PROBLEM DESCRIPTION. Copy exactly the lines from the start of the data below through the one that carries "5. Implement unit testing for the reducers", and only those.

MATERIAL TO PROCESS.
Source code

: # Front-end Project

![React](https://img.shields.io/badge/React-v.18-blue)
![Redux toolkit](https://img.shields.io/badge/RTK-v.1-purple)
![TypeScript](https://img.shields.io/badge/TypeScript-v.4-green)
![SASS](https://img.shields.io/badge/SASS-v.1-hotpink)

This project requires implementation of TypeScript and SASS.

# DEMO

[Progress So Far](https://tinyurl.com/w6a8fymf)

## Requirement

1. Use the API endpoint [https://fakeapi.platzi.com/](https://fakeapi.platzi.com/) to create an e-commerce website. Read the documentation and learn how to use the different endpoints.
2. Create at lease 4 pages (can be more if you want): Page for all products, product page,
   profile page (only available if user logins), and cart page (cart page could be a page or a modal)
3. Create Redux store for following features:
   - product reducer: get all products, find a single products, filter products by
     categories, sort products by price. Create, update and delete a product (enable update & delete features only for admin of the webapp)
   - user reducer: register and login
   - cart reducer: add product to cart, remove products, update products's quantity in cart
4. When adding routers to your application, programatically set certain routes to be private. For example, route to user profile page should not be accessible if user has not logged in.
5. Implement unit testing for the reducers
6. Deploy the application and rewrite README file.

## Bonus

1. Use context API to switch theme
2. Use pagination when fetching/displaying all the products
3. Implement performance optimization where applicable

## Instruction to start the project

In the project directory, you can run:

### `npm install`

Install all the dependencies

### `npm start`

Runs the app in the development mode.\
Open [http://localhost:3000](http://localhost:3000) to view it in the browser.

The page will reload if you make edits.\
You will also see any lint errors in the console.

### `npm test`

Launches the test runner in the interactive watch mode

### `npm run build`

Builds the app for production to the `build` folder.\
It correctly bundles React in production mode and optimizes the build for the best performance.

ANSWER FOR THIS EXERCISE.
Source code

: # Front-end Project

![React](https://img.shields.io/badge/React-v.18-blue)
![Redux toolkit](https://img.shields.io/badge/RTK-v.1-purple)
![TypeScript](https://img.shields.io/badge/TypeScript-v.4-green)
![SASS](https://img.shields.io/badge/SASS-v.1-hotpink)

This project requires implementation of TypeScript and SASS.

# DEMO

[Progress So Far](https://tinyurl.com/w6a8fymf)

## Requirement

1. Use the API endpoint [https://fakeapi.platzi.com/](https://fakeapi.platzi.com/) to create an e-commerce website. Read the documentation and learn how to use the different endpoints.
2. Create at lease 4 pages (can be more if you want): Page for all products, product page,
   profile page (only available if user logins), and cart page (cart page could be a page or a modal)
3. Create Redux store for following features:
   - product reducer: get all products, find a single products, filter products by
     categories, sort products by price. Create, update and delete a product (enable update & delete features only for admin of the webapp)
   - user reducer: register and login
   - cart reducer: add product to cart, remove products, update products's quantity in cart
4. When adding routers to your application, programatically set certain routes to be private. For example, route to user profile page should not be accessible if user has not logged in.
5. Implement unit testing for the reducers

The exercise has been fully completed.